_Material provided:_

■ ■ ■ ■ ■ ■ ■

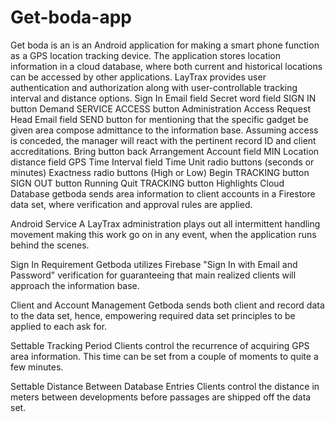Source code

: # Get-boda-app
Get boda is an is an Android application for making a smart phone function as a GPS location tracking device. The application stores location information in a cloud database, where both current and historical locations can be accessed by other applications. LayTrax provides user authentication and authorization along with user-controllable tracking interval and distance options.
Sign In
Email field
Secret word field
SIGN IN button
Demand SERVICE ACCESS button
Administration Access Request
Head Email field
SEND button for mentioning that the specific gadget be given area compose admittance to the information base. Assuming access is conceded, the manager will react with the pertinent record ID and client accreditations.
Bring button back
Arrangement
Account field
MIN Location distance field
GPS Time Interval field
Time Unit radio buttons (seconds or minutes)
Exactness radio buttons (High or Low)
Begin TRACKING button
SIGN OUT button
Running
Quit TRACKING button
Highlights
Cloud Database
getboda sends area information to client accounts in a Firestore data set, where verification and approval rules are applied.

Android Service
A LayTrax administration plays out all intermittent handling movement making this work go on in any event, when the application runs behind the scenes.

Sign In Requirement
Getboda utilizes Firebase "Sign In with Email and Password" verification for guaranteeing that main realized clients will approach the information base.

Client and Account Management
Getboda sends both client and record data to the data set, hence, empowering required data set principles to be applied to each ask for.

Settable Tracking Period
Clients control the recurrence of acquiring GPS area information. This time can be set from a couple of moments to quite a few minutes.

Settable Distance Between Database Entries
Clients control the distance in meters between developments before passages are shipped off the data set.
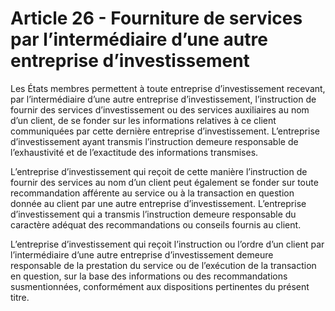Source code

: # Article 26 - Fourniture de services par l’intermédiaire d’une autre entreprise d’investissement


Les États membres permettent à toute entreprise d’investissement recevant, par l’intermédiaire d’une autre entreprise d’investissement, l’instruction de fournir des services d’investissement ou des services auxiliaires au nom d’un client, de se fonder sur les informations relatives à ce client communiquées par cette dernière entreprise d’investissement. L’entreprise d’investissement ayant transmis l’instruction demeure responsable de l’exhaustivité et de l’exactitude des informations transmises.

L’entreprise d’investissement qui reçoit de cette manière l’instruction de fournir des services au nom d’un client peut également se fonder sur toute recommandation afférente au service ou à la transaction en question donnée au client par une autre entreprise d’investissement. L’entreprise d’investissement qui a transmis l’instruction demeure responsable du caractère adéquat des recommandations ou conseils fournis au client.

L’entreprise d’investissement qui reçoit l’instruction ou l’ordre d’un client par l’intermédiaire d’une autre entreprise d’investissement demeure responsable de la prestation du service ou de l’exécution de la transaction en question, sur la base des informations ou des recommandations susmentionnées, conformément aux dispositions pertinentes du présent titre.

■ ■ ■ ■ ■ ■ ■

_Task instructions:_ Repeat the lines above exactly, beginning with the one containing "Sign In Requirement" and finishing with the one containing "Les États membres". No pictures belong in the copy.

_Reply:_
Sign In Requirement
Getboda utilizes Firebase "Sign In with Email and Password" verification for guaranteeing that main realized clients will approach the information base.

Client and Account Management
Getboda sends both client and record data to the data set, hence, empowering required data set principles to be applied to each ask for.

Settable Tracking Period
Clients control the recurrence of acquiring GPS area information. This time can be set from a couple of moments to quite a few minutes.

Settable Distance Between Database Entries
Clients control the distance in meters between developments before passages are shipped off the data set.
Source code

: # Article 26 - Fourniture de services par l’intermédiaire d’une autre entreprise d’investissement


Les États membres permettent à toute entreprise d’investissement recevant, par l’intermédiaire d’une autre entreprise d’investissement, l’instruction de fournir des services d’investissement ou des services auxiliaires au nom d’un client, de se fonder sur les informations relatives à ce client communiquées par cette dernière entreprise d’investissement. L’entreprise d’investissement ayant transmis l’instruction demeure responsable de l’exhaustivité et de l’exactitude des informations transmises.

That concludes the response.